Shirley Ledlie è una donna americana sopravvisuta al cancro che ha subito una perdita permanente dei capelli a causa – lei sostiene - “del farmaco Taxotere di Sanofi Aventis”.
Pur consapevole che danni gravi di tal genere sono frequenti in chi è affetto da tumore, Shirley accusa che “in alcun modo Sanofi Aventis aveva evidenziato la possibilità di tale evento avverso: nessuna menzione, nessuna casistica, nessun dato”.
Dopo aver chiesto spiegazioni inviando diverse lettere, la tenace Shirley si è orientata verso strumenti di comunicazione non convenzionale.
E’ entrata nella pagina Facebook di Sanofi Aventis e ha postato foto a testimonianza del danno e denuncie circa la scorretta informazione che secondo lei accompagna il farmaco.
“Volete trasparenza?” – spiega Shirley in riferimento alla presenza di Sanofi in spazi aperti di confronto come appunto Facebook – “Bene, la voglio anche io. Voglio che Sanofi sia trasparente nei dati e nelle informazioni fornite”.
E Shirley non intende affatto fermarsi, annunciando nuove iniziative sempre su web.
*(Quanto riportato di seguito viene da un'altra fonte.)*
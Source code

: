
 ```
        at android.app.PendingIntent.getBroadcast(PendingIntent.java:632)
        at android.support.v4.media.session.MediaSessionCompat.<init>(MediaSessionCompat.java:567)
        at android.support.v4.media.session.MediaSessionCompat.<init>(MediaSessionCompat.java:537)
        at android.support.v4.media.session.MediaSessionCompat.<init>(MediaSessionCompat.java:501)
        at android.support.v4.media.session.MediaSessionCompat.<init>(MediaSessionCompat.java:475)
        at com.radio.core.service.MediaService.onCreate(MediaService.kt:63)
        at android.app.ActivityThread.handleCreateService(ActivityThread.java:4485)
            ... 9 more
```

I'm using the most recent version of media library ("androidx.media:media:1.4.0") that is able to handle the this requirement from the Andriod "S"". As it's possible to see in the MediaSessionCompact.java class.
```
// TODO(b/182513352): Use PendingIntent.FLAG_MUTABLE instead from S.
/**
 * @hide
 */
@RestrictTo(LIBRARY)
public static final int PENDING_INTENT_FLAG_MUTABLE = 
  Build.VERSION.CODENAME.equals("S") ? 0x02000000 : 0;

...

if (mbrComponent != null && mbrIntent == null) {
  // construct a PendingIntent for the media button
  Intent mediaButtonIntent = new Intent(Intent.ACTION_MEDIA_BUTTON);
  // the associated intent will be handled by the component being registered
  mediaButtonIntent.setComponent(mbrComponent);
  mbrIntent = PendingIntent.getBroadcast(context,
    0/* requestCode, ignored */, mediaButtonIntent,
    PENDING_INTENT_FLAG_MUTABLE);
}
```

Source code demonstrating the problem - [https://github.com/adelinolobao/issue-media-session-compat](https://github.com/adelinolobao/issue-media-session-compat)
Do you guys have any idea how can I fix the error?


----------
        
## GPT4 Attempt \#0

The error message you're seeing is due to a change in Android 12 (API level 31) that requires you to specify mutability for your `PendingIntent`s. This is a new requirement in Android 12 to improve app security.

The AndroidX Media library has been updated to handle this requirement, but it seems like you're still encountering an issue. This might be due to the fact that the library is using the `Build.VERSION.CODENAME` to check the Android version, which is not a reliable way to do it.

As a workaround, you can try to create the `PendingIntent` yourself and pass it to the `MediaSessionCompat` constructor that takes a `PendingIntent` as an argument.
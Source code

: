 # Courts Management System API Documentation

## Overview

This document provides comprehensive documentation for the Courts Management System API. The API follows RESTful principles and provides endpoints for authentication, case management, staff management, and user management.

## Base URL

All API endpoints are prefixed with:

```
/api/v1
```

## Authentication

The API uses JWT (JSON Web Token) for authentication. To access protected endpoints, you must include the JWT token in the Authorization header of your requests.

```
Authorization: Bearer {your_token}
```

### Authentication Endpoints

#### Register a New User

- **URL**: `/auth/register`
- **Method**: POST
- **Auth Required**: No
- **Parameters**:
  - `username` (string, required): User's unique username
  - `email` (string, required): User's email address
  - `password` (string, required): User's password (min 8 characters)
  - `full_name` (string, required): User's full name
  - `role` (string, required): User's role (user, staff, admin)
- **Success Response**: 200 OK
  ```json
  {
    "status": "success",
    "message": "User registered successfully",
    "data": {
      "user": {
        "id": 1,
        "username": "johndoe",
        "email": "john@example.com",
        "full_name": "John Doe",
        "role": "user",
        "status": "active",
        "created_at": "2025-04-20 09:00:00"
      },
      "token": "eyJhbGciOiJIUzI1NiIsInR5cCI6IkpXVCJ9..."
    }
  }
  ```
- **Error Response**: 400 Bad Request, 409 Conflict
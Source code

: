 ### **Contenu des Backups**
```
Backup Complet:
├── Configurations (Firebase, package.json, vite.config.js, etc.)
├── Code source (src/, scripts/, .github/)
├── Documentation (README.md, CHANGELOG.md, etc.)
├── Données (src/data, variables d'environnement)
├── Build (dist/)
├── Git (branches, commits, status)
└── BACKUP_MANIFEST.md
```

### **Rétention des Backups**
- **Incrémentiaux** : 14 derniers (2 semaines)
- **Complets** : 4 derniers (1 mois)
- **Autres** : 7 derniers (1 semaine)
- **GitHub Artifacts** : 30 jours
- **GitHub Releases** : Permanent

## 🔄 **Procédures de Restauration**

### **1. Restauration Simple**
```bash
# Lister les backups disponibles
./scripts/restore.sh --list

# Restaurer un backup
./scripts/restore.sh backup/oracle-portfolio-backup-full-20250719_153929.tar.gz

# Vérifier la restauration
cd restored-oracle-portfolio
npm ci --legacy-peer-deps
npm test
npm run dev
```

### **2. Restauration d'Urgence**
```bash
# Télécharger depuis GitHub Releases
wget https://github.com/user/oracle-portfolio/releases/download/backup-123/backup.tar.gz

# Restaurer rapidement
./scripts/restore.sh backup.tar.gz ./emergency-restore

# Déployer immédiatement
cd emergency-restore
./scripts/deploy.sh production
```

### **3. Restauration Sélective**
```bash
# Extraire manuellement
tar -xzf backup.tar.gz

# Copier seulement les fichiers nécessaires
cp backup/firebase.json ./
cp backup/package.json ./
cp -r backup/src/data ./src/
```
In attesa che si faccia chiarezza e in attesa anche di ascoltare la replica di Sanofi Aventis (per dovere di cronaca vi faccio presente che in Rete esistono diverse fonti informative che illustrano i possibili effetti avversi del Taxotere), la vicenda apre un precedente interessante e si configura come un monito per le aziende, farmaceutiche e non, le quali puntano a costruire una presenza sui social media.
“Essere trasparenti” non è solo un bello slogan ma un modo nuovo di relazionarsi col consumatore che impone anche il dovere di confrontarsi sugli aspetti più controversi.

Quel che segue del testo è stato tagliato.